Talking to Death: Bukowski’s Pocket-Sized Memento Mori
“I carry death in my left pocket. Sometimes I take it out and talk to it: ‘Hello, baby, how you doing? When you coming for me? I’ll be ready.’”
— From “The Flash of Lightning Behind the Mountain”
is a raw and intimate declaration of his lifelong familiarity with death — not as something to fear, but as a constant companion.
Line-by-line Breakdown:
“I carry death in my left pocket.”
Death isn’t far away — it’s on him, always. Not locked in some abstract idea or distant future, but right there, close enough to feel.
The left pocket? That’s near the heart — symbolic, perhaps, of how deeply aware he is of his own mortality.
“Sometimes I take it out and talk to it:”
He’s not avoiding it.

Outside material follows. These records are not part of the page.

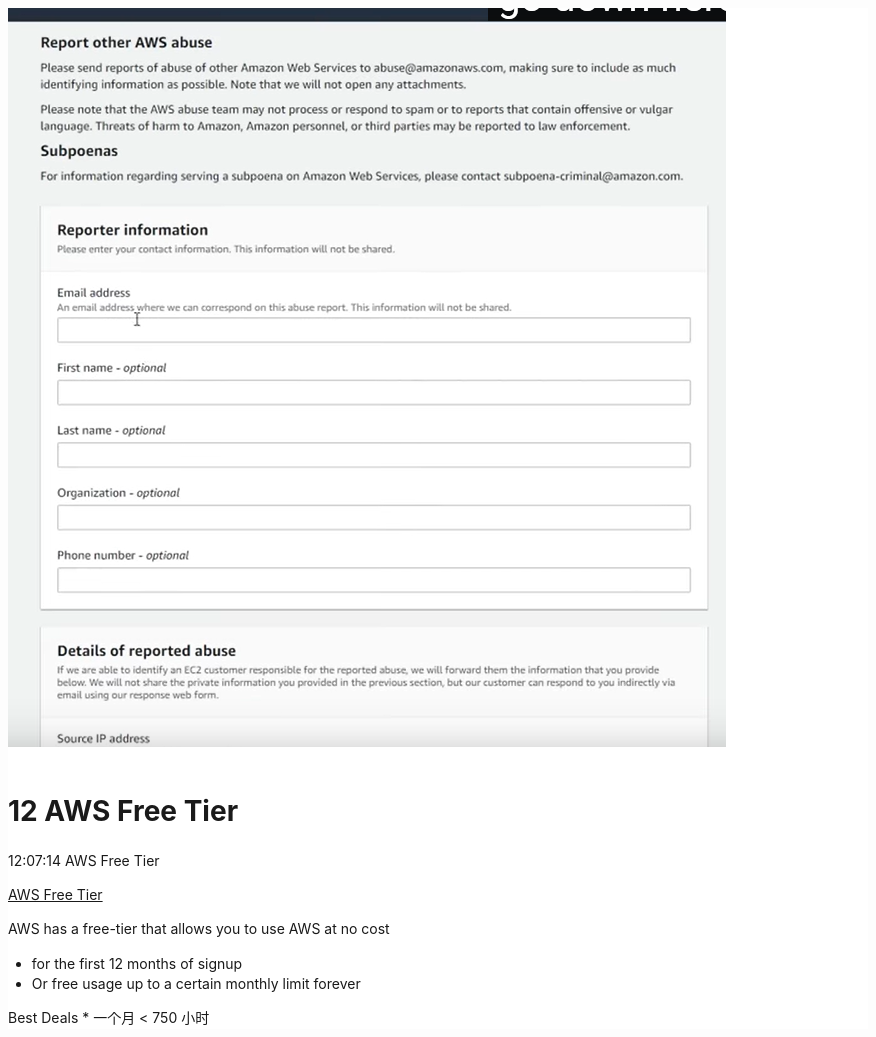 ![](image/Pasted%20image%2020230522124605.png)

# 12 AWS Free Tier
12:07:14 AWS Free Tier

[AWS Free Tier](https://aws.amazon.com/free/)

AWS has a free-tier that allows you to use AWS at no cost
-   for the first 12 months of signup
-   Or free usage up to a certain monthly limit forever

Best Deals *
一个月 < 750 小时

He faces it. Speaks to it like an old friend. This is where Bukowski becomes different from most — he strips death of its horror by humanizing it, engaging with it, even playing with it.
“‘Hello, baby, how you doing?’”
The tone is casual, even flirtatious. This isn’t panic — it’s intimacy. He addresses death with a kind of twisted tenderness, like someone he’s learned to coexist with rather than run from.
“When you coming for me? I’ll be ready.”
There’s no denial here — only readiness. Bukowski’s bravado masks a deeper truth: that when you accept death, you become free.
He’s not inviting it, but he’s not hiding from it either. He’s saying: I see you. I know you’ll come. I won’t beg. I’ll be ready.
The Meaning:
This is Bukowski’s personal version of Memento Mori — a fearless, even cheeky intimacy with death.
He refuses to be terrified by it. Instead, he keeps it close, talks to it, and in doing so, strips it of its power to paralyze him.
This isn’t about morbidity.
It’s about liberation.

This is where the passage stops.